Thanks for the empty($to) suggestion.

As for the recursive algorithm: in the meantime I wrote the query for that and it works like a charm!

Paul

Hi Paul,

Op 4 aug. 2014, om 09:27 heeft Paul Swennenhuis < paul@swennenhuis.nl > het volgende geschreven:
Listings:

Query1

(: list waters and where they stream to (if any):)
for $source in //(sea|river|lake)
let $toId := $source/to/@water
let $to := (//sea|//river|//lake)[@id=$toId][1]
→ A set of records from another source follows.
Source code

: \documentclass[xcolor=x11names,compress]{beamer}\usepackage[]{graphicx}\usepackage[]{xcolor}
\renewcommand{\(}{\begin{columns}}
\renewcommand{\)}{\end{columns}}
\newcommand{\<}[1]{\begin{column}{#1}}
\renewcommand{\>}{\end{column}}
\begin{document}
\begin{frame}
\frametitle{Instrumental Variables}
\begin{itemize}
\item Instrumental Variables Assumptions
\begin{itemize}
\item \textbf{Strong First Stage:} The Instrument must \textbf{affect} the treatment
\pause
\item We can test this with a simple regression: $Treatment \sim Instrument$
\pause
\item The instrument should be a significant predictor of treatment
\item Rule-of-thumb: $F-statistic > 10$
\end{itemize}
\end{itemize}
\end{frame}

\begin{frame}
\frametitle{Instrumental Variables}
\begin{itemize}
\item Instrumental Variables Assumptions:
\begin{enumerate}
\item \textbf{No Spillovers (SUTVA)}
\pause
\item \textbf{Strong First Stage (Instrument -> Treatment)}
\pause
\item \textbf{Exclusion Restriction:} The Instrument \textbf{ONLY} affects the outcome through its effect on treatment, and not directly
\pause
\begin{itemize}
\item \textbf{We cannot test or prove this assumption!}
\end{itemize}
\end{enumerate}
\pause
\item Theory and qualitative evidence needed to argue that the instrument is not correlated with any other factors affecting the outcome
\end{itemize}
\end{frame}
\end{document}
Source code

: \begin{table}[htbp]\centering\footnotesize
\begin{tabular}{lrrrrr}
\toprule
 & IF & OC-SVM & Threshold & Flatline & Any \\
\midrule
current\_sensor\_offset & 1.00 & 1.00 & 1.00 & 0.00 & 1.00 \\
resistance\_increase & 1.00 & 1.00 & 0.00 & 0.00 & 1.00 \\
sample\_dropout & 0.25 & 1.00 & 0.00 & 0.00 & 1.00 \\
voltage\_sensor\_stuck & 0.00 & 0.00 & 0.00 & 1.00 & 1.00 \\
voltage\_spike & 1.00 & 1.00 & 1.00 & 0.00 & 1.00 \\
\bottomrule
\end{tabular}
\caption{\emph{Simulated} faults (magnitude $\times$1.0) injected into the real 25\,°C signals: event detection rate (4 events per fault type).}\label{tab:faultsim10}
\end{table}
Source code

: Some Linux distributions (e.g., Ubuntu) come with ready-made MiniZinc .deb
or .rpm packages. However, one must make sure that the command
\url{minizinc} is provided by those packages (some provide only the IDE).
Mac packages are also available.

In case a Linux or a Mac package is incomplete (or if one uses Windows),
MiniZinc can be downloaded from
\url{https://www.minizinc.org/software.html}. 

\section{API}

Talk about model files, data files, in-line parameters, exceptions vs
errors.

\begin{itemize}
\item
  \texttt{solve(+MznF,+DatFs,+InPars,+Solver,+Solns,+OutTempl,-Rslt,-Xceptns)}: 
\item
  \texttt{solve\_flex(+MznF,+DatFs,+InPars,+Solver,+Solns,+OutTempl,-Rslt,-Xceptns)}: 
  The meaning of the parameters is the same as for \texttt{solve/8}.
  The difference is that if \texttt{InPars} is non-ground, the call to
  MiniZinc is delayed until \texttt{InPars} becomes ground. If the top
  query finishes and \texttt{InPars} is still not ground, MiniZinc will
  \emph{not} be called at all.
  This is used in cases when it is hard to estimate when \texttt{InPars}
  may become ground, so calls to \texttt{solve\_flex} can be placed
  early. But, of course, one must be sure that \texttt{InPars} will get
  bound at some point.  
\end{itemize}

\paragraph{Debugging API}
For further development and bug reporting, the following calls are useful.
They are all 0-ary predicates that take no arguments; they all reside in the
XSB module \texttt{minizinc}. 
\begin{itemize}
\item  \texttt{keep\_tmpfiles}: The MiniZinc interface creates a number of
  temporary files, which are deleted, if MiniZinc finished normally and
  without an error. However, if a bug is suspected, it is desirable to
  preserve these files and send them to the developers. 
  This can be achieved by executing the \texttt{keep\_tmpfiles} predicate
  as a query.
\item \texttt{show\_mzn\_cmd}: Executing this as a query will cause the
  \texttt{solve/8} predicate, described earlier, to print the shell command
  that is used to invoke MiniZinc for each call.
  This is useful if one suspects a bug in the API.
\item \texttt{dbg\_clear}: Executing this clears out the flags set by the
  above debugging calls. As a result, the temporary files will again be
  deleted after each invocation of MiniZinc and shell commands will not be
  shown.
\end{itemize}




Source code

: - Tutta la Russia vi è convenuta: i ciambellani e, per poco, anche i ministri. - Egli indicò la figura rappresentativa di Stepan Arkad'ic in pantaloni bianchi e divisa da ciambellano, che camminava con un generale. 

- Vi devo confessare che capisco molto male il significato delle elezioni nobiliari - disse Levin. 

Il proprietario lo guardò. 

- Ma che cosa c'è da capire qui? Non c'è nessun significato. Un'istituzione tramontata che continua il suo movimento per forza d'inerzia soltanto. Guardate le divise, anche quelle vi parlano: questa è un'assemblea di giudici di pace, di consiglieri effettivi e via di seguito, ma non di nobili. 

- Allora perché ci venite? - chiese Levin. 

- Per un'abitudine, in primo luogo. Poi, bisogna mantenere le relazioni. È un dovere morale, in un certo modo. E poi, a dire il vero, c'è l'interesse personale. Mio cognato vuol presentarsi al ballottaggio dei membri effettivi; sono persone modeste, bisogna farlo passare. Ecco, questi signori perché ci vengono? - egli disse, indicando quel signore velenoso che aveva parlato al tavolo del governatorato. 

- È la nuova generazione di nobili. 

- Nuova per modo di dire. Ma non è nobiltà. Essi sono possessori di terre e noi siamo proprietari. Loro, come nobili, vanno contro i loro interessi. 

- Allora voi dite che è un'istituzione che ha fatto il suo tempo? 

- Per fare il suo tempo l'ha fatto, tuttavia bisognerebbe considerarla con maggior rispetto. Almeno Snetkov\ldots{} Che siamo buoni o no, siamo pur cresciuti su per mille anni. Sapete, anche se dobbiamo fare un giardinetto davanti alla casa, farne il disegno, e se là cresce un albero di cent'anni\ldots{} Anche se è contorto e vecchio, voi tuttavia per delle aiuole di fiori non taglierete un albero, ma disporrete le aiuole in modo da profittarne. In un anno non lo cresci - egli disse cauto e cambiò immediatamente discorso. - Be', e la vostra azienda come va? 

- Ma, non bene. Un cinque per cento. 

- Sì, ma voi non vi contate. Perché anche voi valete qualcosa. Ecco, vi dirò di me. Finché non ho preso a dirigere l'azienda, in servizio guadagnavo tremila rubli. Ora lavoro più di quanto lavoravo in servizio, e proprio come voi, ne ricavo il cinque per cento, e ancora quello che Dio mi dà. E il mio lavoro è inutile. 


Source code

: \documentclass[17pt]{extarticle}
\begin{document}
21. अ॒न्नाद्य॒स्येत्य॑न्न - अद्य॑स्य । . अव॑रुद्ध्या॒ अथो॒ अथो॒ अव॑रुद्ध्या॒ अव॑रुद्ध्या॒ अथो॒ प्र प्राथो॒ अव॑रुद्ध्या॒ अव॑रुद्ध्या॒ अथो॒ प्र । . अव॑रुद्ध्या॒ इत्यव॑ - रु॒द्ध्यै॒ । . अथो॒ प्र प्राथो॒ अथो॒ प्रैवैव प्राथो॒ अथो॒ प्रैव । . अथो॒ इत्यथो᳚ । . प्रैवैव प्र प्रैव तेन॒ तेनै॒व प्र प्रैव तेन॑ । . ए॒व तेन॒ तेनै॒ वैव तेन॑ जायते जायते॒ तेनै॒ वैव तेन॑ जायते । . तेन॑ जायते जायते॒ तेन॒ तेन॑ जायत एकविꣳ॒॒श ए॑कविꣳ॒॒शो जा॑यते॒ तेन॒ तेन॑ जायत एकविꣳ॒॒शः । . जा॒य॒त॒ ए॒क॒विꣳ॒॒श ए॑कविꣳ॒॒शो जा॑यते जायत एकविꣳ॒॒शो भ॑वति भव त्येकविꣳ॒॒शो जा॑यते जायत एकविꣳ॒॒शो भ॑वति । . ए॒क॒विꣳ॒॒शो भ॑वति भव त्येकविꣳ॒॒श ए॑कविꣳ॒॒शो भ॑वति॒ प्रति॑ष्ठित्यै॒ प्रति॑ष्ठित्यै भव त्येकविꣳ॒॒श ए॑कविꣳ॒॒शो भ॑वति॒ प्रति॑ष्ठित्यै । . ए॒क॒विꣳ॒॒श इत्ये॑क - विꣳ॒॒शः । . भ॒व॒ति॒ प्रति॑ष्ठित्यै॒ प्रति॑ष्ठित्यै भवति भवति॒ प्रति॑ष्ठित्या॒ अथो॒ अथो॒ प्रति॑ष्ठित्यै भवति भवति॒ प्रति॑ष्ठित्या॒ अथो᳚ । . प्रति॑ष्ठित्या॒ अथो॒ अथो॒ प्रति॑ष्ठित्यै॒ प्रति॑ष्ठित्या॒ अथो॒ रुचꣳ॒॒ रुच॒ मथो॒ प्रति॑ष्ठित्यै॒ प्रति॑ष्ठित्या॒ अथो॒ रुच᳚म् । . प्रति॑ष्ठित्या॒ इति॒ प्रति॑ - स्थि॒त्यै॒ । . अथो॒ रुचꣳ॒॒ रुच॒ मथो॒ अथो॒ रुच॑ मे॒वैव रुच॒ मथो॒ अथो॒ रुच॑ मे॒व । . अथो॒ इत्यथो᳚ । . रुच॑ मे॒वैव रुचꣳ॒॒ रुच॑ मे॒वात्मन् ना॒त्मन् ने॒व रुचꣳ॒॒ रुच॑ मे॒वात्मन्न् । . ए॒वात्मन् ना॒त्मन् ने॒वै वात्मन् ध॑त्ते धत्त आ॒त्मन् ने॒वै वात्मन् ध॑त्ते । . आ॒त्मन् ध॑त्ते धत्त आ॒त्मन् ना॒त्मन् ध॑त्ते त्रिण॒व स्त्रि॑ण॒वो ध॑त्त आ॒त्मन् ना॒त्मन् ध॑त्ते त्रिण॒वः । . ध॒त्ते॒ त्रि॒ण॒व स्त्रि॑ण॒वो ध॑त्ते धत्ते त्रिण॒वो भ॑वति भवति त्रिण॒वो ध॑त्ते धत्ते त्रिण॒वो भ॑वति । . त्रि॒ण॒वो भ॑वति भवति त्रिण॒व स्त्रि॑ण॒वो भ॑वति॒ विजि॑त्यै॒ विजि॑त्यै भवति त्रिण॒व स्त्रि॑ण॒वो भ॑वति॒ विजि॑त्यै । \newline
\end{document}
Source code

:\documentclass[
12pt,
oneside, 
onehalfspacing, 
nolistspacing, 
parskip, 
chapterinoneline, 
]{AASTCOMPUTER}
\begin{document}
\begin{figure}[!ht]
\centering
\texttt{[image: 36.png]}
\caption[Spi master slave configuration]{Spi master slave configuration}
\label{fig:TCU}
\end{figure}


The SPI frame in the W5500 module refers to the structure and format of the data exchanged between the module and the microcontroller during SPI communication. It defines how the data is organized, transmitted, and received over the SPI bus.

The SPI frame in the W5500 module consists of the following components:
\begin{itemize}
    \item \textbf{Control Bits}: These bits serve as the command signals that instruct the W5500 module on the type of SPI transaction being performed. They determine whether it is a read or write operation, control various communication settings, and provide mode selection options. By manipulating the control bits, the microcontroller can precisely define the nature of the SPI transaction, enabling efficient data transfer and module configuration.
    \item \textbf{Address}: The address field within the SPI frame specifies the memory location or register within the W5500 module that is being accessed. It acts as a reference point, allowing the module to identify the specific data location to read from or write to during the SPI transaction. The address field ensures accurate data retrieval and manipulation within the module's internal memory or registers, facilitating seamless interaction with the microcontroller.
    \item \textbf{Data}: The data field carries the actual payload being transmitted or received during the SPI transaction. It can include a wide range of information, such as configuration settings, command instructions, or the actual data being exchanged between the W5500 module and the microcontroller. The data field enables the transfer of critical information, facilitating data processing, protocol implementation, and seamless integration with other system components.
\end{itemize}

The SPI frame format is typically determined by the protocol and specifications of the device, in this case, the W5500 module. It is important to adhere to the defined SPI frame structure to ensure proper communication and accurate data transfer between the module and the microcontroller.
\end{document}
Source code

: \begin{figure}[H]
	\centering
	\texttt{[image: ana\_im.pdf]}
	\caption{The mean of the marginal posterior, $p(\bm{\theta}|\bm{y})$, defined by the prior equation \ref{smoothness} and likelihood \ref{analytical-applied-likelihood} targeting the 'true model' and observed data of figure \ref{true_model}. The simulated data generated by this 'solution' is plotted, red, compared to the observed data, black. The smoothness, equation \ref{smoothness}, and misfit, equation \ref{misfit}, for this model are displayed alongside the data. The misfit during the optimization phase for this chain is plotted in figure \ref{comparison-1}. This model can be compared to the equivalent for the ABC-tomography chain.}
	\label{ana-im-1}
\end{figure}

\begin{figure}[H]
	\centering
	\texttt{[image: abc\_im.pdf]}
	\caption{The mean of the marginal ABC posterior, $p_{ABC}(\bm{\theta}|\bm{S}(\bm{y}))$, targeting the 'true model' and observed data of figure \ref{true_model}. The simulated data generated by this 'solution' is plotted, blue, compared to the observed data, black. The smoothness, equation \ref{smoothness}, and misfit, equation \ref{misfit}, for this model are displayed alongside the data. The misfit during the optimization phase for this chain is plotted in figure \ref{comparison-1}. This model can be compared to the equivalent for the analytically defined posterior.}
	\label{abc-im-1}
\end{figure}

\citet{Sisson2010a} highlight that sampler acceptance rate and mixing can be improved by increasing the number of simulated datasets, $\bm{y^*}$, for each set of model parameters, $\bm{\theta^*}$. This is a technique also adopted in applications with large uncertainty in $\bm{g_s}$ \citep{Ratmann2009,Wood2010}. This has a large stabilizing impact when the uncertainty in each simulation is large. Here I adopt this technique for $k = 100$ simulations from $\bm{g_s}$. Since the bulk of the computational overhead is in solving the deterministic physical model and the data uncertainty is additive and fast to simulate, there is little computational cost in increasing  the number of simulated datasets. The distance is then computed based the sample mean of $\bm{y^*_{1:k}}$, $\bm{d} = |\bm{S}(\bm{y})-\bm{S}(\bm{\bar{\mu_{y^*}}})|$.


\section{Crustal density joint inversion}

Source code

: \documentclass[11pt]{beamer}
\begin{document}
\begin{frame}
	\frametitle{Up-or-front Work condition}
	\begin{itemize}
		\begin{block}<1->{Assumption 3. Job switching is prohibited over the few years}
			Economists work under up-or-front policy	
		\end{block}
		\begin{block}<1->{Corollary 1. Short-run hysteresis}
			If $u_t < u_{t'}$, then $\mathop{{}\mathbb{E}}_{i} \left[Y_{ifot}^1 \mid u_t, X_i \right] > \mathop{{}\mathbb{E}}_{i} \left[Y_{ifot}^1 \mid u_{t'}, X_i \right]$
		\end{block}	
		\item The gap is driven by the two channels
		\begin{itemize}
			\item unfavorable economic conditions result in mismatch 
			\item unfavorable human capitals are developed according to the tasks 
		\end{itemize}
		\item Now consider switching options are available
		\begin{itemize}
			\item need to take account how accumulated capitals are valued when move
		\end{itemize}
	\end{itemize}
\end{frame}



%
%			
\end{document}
You start to search for “sea” elements at the very top of the db, then, for “river” elements you start to search at the very top of the db, then, for “lake” elements you start to search at the very top of the db. And you do this for every $source you process. This is different from "//(sea|river|lake)" where you start at the top (once) and then match sea, river or lake elements. In the second query you find all sea, river and lake elements once and then use that sequence to search in, that would be (much) faster.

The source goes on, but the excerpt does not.